November 28, 2019 by Maureen Leave a Comment

Every year, I re-post the story of my Thanksgiving order adventure. This year is no different.

My note to the grocery store, re: Thanksgiving grocery order:

Hello!

A bit of a strange thing arrived in our last order from your store. Along for the ride, we found an empty pill packet (the thing you pop the pill out of, not the box) in with our groceries. For Viagra.

The groceries are in otherwise excellent order. Our only issue, really, is this physical remnant of erectile dysfunction medication in with our cranberries. This sounds like a metaphor but is not. We want everyone to have a happy and fulfilling life in all ways but I suppose what we’re imagining now is someone trying to make sweet love to our grocery order, and frankly, we feel uneasy about it. One doesn’t like to find Viagra *too* close to the turkey. How close is too close? This is probably too close.

I mean, the canned pumpkin is probably fine.

Happy Thanksgiving?

With love,

Maureen, Your Customer

Reply from store:

This is something that we are going to have reviewed by our transportation and packaging department. I ask that you discard of the product, should you have no use for it.

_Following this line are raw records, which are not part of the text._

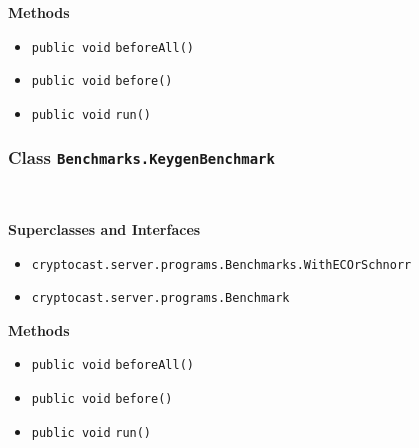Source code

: \textbf{\sffamily Methods}
\begin{itemize}
\item \lstinline|public void| \lstinline|beforeAll|\lstinline|()| \\[-0.6em]




\item \lstinline|public void| \lstinline|before|\lstinline|()| \\[-0.6em]




\item \lstinline|public void| \lstinline|run|\lstinline|()| \\[-0.6em]




\end{itemize}

\subsubsection{Class \lstinline|Benchmarks.KeygenBenchmark|}
 \\
\noindent\begin{minipage}[t]{5cm}
\vspace{0.3em}
\hspace*{2em}
\vspace{0.3em}
\end{minipage}



\textbf{\sffamily Superclasses and Interfaces}
\begin{itemize}
\item \lstinline|cryptocast.server.programs.Benchmarks.WithECOrSchnorr|
\item \lstinline|cryptocast.server.programs.Benchmark|
\end{itemize}



\textbf{\sffamily Methods}
\begin{itemize}
\item \lstinline|public void| \lstinline|beforeAll|\lstinline|()| \\[-0.6em]




\item \lstinline|public void| \lstinline|before|\lstinline|()| \\[-0.6em]




\item \lstinline|public void| \lstinline|run|\lstinline|()| \\[-0.6em]




\end{itemize}


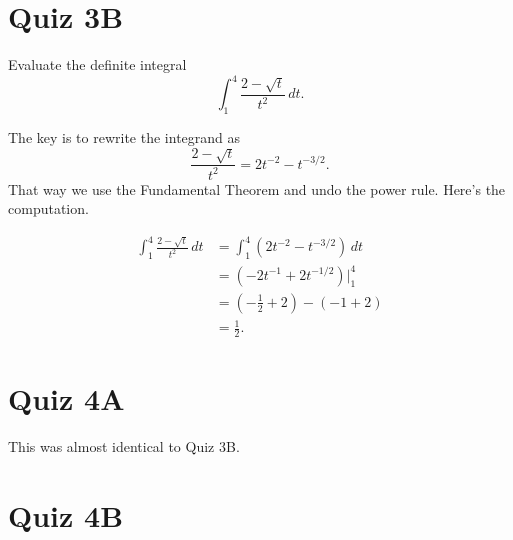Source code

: \documentclass{ximera}
\begin{document}
\section{Quiz 3B}

\begin{question} \label{QKDFefggg}
Evaluate the definite integral
\[
  \int_1^4 \frac{2-\sqrt{t}}{t^2} \, dt.
\]

\begin{explanation}
The key is to rewrite the integrand as
\[
  \frac{2-\sqrt{t}}{t^2} = 2t^{-2} - t^{-3/2} .
\]
That way we use the Fundamental Theorem and undo the power rule. Here's the computation.

\begin{align*}
\int_1^4 \frac{2-\sqrt{t}}{t^2} \, dt  &= \int_1^4 (  2t^{-2} - t^{-3/2}  )\, dt  \\
                                                      &= \left(  -2t^{-1} + 2t^{-1/2}   \right)\Big|_1^4 \\
                                                      &= (-\frac{1}{2} + 2)  -(-1 + 2) \\
                                                       &=\frac{1}{2} .
\end{align*}

\end{explanation}

\end{question}


\section{Quiz 4A}
This was almost identical to Quiz 3B.


\section{Quiz 4B}
\end{document}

I have not heard of anything of this nature happening before

buy cheap kamagra online

, so we will do our best to investigate this. I can confirm this is not on your order and you will not be charged for this unexpected item.

My reply to the store’s reply:

Thank you for your reply. It sounds like we won’t be charged for the used Viagra packet, which is great. It was definitely not on the order. Unless it was freebie of the week? Thanksgiving is about family, after all! The freebies recently have been things like pears and butternut squash, so this would be a big change from the norm.

As to discarding it, we probably will. Right now, we just have it sitting on the kitchen counter. I wouldn’t know how to cook it anyway. Maybe it could go in stuffing? Anything can go in stuffing. Stuffing

koupit-pilulky.com

, if we’re being honest, is just kitchen garbage stuffed into a turkey and somehow it turns out good so I don’t want to discount this idea right away.

If you want someone to write up a recipe for “used Viagra packet and cranberry stuffing” I am willing to give it a go, because I am a big believer in cooking with whatever’s on hand. And this is on hand. This is maybe too much on hand.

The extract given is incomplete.